A word-for-word repeat of all the data is the goal.

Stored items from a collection
══════
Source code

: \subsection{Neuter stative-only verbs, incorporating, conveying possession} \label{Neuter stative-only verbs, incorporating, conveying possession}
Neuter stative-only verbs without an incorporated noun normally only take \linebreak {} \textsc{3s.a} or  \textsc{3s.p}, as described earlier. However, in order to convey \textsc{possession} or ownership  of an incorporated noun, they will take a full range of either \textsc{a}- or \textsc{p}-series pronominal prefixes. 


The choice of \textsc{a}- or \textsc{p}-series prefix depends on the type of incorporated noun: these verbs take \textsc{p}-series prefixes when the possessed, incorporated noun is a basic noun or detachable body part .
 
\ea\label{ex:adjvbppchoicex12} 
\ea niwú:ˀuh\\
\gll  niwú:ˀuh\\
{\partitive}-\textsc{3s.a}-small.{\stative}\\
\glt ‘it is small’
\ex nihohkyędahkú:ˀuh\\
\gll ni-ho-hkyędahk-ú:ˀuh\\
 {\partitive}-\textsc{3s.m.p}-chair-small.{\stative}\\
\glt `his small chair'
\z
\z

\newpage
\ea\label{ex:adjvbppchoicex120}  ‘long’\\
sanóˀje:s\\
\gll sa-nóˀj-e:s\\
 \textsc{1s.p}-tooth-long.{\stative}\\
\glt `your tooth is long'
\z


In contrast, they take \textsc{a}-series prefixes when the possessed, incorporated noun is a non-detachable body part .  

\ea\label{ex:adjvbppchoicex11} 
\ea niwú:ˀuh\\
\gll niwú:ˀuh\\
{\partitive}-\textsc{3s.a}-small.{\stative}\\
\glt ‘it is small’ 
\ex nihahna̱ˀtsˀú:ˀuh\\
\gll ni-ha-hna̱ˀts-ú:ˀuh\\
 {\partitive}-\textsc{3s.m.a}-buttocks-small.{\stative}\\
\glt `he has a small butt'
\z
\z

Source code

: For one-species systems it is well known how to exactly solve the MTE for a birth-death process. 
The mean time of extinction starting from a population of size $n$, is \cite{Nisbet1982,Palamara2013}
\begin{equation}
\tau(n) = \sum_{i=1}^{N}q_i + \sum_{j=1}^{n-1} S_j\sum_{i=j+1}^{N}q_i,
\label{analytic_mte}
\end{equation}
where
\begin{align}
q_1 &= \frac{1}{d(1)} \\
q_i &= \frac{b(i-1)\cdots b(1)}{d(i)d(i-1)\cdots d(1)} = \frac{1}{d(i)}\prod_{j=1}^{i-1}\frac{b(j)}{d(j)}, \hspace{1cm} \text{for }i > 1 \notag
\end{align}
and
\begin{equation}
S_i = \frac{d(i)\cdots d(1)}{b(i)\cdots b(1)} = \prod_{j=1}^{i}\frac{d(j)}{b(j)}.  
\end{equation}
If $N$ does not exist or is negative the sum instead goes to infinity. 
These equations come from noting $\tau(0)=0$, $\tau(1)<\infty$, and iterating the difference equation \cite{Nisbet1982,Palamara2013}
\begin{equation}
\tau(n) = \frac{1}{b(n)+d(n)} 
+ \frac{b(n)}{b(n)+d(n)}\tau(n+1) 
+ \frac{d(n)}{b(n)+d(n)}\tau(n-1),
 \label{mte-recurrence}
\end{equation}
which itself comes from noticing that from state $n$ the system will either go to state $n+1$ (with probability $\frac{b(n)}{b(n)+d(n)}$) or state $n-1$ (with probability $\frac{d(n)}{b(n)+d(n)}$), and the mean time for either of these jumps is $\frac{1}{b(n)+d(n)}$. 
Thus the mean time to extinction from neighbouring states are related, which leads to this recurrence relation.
══════
## SOLVED EXERCISE
Source code

: \subsection{Neuter stative-only verbs, incorporating, conveying possession} \label{Neuter stative-only verbs, incorporating, conveying possession}
Neuter stative-only verbs without an incorporated noun normally only take \linebreak {} \textsc{3s.a} or  \textsc{3s.p}, as described earlier. However, in order to convey \textsc{possession} or ownership  of an incorporated noun, they will take a full range of either \textsc{a}- or \textsc{p}-series pronominal prefixes. 


The choice of \textsc{a}- or \textsc{p}-series prefix depends on the type of incorporated noun: these verbs take \textsc{p}-series prefixes when the possessed, incorporated noun is a basic noun or detachable body part .
 
\ea\label{ex:adjvbppchoicex12} 
\ea niwú:ˀuh\\
\gll  niwú:ˀuh\\
{\partitive}-\textsc{3s.a}-small.{\stative}\\
\glt ‘it is small’
\ex nihohkyędahkú:ˀuh\\
\gll ni-ho-hkyędahk-ú:ˀuh\\
 {\partitive}-\textsc{3s.m.p}-chair-small.{\stative}\\
\glt `his small chair'
\z
\z

\newpage
\ea\label{ex:adjvbppchoicex120}  ‘long’\\
sanóˀje:s\\
\gll sa-nóˀj-e:s\\
 \textsc{1s.p}-tooth-long.{\stative}\\
\glt `your tooth is long'
\z


In contrast, they take \textsc{a}-series prefixes when the possessed, incorporated noun is a non-detachable body part .  

\ea\label{ex:adjvbppchoicex11} 
\ea niwú:ˀuh\\
\gll niwú:ˀuh\\
{\partitive}-\textsc{3s.a}-small.{\stative}\\
\glt ‘it is small’ 
\ex nihahna̱ˀtsˀú:ˀuh\\
\gll ni-ha-hna̱ˀts-ú:ˀuh\\
 {\partitive}-\textsc{3s.m.a}-buttocks-small.{\stative}\\
\glt `he has a small butt'
\z
\z

Source code

: For one-species systems it is well known how to exactly solve the MTE for a birth-death process. 
The mean time of extinction starting from a population of size $n$, is \cite{Nisbet1982,Palamara2013}
\begin{equation}
\tau(n) = \sum_{i=1}^{N}q_i + \sum_{j=1}^{n-1} S_j\sum_{i=j+1}^{N}q_i,
\label{analytic_mte}
\end{equation}
where
\begin{align}
q_1 &= \frac{1}{d(1)} \\
q_i &= \frac{b(i-1)\cdots b(1)}{d(i)d(i-1)\cdots d(1)} = \frac{1}{d(i)}\prod_{j=1}^{i-1}\frac{b(j)}{d(j)}, \hspace{1cm} \text{for }i > 1 \notag
\end{align}
and
\begin{equation}
S_i = \frac{d(i)\cdots d(1)}{b(i)\cdots b(1)} = \prod_{j=1}^{i}\frac{d(j)}{b(j)}.  
\end{equation}
If $N$ does not exist or is negative the sum instead goes to infinity. 
These equations come from noting $\tau(0)=0$, $\tau(1)<\infty$, and iterating the difference equation \cite{Nisbet1982,Palamara2013}
\begin{equation}
\tau(n) = \frac{1}{b(n)+d(n)} 
+ \frac{b(n)}{b(n)+d(n)}\tau(n+1) 
+ \frac{d(n)}{b(n)+d(n)}\tau(n-1),
 \label{mte-recurrence}
\end{equation}
which itself comes from noticing that from state $n$ the system will either go to state $n+1$ (with probability $\frac{b(n)}{b(n)+d(n)}$) or state $n-1$ (with probability $\frac{d(n)}{b(n)+d(n)}$), and the mean time for either of these jumps is $\frac{1}{b(n)+d(n)}$. 
Thus the mean time to extinction from neighbouring states are related, which leads to this recurrence relation.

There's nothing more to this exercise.